◆ Records for the exercise:

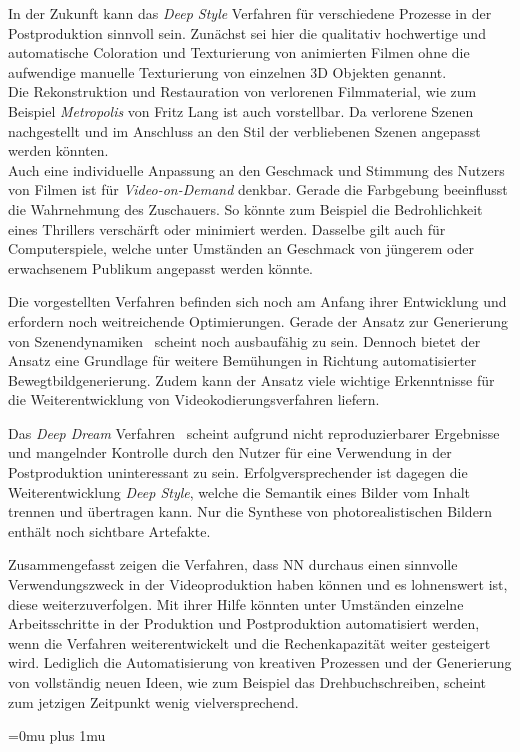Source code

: \documentclass[times, 11pt,twocolumn]{article}
\begin{document}
In der Zukunft kann das \textit{Deep Style} Verfahren für verschiedene Prozesse in der Postproduktion sinnvoll sein. Zunächst sei hier die qualitativ hochwertige und automatische Coloration und Texturierung von animierten Filmen ohne die aufwendige manuelle Texturierung von einzelnen 3D Objekten genannt. \\
Die Rekonstruktion und Restauration von verlorenen Filmmaterial, wie zum Beispiel \textit{Metropolis} von Fritz Lang ist auch vorstellbar. Da verlorene Szenen nachgestellt und im Anschluss an den Stil der verbliebenen Szenen angepasst werden könnten.\\
Auch eine individuelle Anpassung an den Geschmack und Stimmung des Nutzers von Filmen ist für \textit{Video-on-Demand} denkbar. Gerade die Farbgebung beeinflusst die Wahrnehmung des Zuschauers. So könnte zum Beispiel die Bedrohlichkeit eines Thrillers verschärft oder minimiert werden. Dasselbe gilt auch für Computerspiele, welche unter Umständen an Geschmack von jüngerem oder erwachsenem Publikum angepasst werden könnte.

 \label{Fazit}
Die vorgestellten Verfahren befinden sich noch am Anfang ihrer Entwicklung und erfordern noch weitreichende Optimierungen. Gerade der Ansatz zur Generierung von Szenendynamiken~\cite{VondrickPT16} scheint noch ausbaufähig zu sein. Dennoch bietet der Ansatz eine Grundlage für weitere Bemühungen in Richtung automatisierter Bewegtbildgenerierung. Zudem kann der Ansatz viele wichtige Erkenntnisse für die Weiterentwicklung von Videokodierungsverfahren liefern.

Das \textit{Deep Dream} Verfahren~\cite{DeepDream} scheint aufgrund nicht reproduzierbarer Ergebnisse und mangelnder Kontrolle durch den Nutzer für eine Verwendung in der Postproduktion uninteressant zu sein. Erfolgversprechender ist dagegen die Weiterentwicklung \textit{Deep Style}, welche die Semantik eines Bilder vom Inhalt trennen und übertragen kann. Nur die Synthese von photorealistischen Bildern enthält noch sichtbare Artefakte.

Zusammengefasst zeigen die Verfahren, dass NN durchaus einen sinnvolle Verwendungszweck in der Videoproduktion haben können und es lohnenswert ist, diese weiterzuverfolgen. Mit ihrer Hilfe könnten unter Umständen einzelne Arbeitsschritte in der Produktion und Postproduktion automatisiert werden, wenn die Verfahren weiterentwickelt und die Rechenkapazität weiter gesteigert wird. Lediglich die Automatisierung von kreativen Prozessen und der Generierung von vollständig neuen Ideen, wie zum Beispiel das Drehbuchschreiben, scheint zum jetzigen Zeitpunkt wenig vielversprechend.


\newpage
\Urlmuskip=0mu plus 1mu\relax %
 

\end{document}
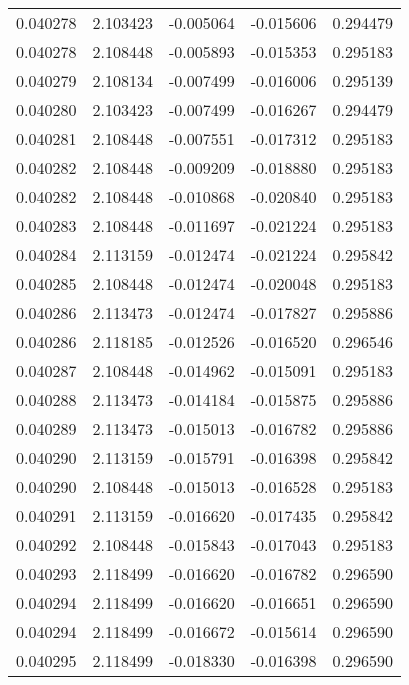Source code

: \begin{tabular}{lrrrr}
0.040278    &  2.103423 & -0.005064 & -0.015606 &             0.294479 \\
0.040278    &  2.108448 & -0.005893 & -0.015353 &             0.295183 \\
0.040279    &  2.108134 & -0.007499 & -0.016006 &             0.295139 \\
0.040280    &  2.103423 & -0.007499 & -0.016267 &             0.294479 \\
0.040281    &  2.108448 & -0.007551 & -0.017312 &             0.295183 \\
0.040282    &  2.108448 & -0.009209 & -0.018880 &             0.295183 \\
0.040282    &  2.108448 & -0.010868 & -0.020840 &             0.295183 \\
0.040283    &  2.108448 & -0.011697 & -0.021224 &             0.295183 \\
0.040284    &  2.113159 & -0.012474 & -0.021224 &             0.295842 \\
0.040285    &  2.108448 & -0.012474 & -0.020048 &             0.295183 \\
0.040286    &  2.113473 & -0.012474 & -0.017827 &             0.295886 \\
0.040286    &  2.118185 & -0.012526 & -0.016520 &             0.296546 \\
0.040287    &  2.108448 & -0.014962 & -0.015091 &             0.295183 \\
0.040288    &  2.113473 & -0.014184 & -0.015875 &             0.295886 \\
0.040289    &  2.113473 & -0.015013 & -0.016782 &             0.295886 \\
0.040290    &  2.113159 & -0.015791 & -0.016398 &             0.295842 \\
0.040290    &  2.108448 & -0.015013 & -0.016528 &             0.295183 \\
0.040291    &  2.113159 & -0.016620 & -0.017435 &             0.295842 \\
0.040292    &  2.108448 & -0.015843 & -0.017043 &             0.295183 \\
0.040293    &  2.118499 & -0.016620 & -0.016782 &             0.296590 \\
0.040294    &  2.118499 & -0.016620 & -0.016651 &             0.296590 \\
0.040294    &  2.118499 & -0.016672 & -0.015614 &             0.296590 \\
0.040295    &  2.118499 & -0.018330 & -0.016398 &             0.296590 \\

\end{tabular}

◆ Try it: No line should appear in the answer except those from the one containing "2.118499 & -0.018330" through the last line of the listing, each retyped exactly.

◆ Response box:
0.040295    &  2.118499 & -0.018330 & -0.016398 &             0.296590 \\

\end{tabular}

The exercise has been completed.